_EXERCISE OBJECTIVE_: Reading the records below, count the lines in which the string "construction" appears; write the number only.

_EXERCISE MATERIAL_:

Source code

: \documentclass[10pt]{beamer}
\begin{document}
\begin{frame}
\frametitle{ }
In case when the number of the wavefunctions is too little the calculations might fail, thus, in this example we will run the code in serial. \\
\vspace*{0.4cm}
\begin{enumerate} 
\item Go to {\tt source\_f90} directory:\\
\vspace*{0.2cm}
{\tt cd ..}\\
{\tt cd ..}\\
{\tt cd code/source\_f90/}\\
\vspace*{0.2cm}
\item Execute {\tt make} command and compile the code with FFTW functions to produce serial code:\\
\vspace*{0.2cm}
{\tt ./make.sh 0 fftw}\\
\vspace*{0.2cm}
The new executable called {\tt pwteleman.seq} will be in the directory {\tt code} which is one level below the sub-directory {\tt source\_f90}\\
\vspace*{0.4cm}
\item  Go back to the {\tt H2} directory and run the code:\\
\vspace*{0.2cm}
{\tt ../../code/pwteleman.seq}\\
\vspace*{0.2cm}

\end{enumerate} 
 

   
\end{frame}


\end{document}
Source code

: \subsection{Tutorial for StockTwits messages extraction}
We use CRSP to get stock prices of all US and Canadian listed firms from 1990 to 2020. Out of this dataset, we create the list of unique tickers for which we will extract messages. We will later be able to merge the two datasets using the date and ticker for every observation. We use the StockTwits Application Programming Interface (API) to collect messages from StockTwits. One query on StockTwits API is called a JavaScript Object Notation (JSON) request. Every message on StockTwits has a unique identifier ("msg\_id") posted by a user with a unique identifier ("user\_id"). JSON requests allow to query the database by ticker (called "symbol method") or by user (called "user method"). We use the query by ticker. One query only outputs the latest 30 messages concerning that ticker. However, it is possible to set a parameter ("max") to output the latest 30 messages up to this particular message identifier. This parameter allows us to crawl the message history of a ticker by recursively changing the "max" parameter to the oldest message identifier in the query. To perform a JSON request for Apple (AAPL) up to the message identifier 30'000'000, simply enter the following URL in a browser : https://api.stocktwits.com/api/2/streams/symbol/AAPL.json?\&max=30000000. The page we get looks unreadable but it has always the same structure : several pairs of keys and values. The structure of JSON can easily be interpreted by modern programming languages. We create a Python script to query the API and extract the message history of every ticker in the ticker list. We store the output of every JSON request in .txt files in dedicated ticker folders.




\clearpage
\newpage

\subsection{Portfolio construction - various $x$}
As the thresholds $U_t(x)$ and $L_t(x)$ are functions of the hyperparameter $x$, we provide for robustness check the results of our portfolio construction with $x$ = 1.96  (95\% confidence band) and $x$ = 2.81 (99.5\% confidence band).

_RESPONSE TO THE TASK_: 2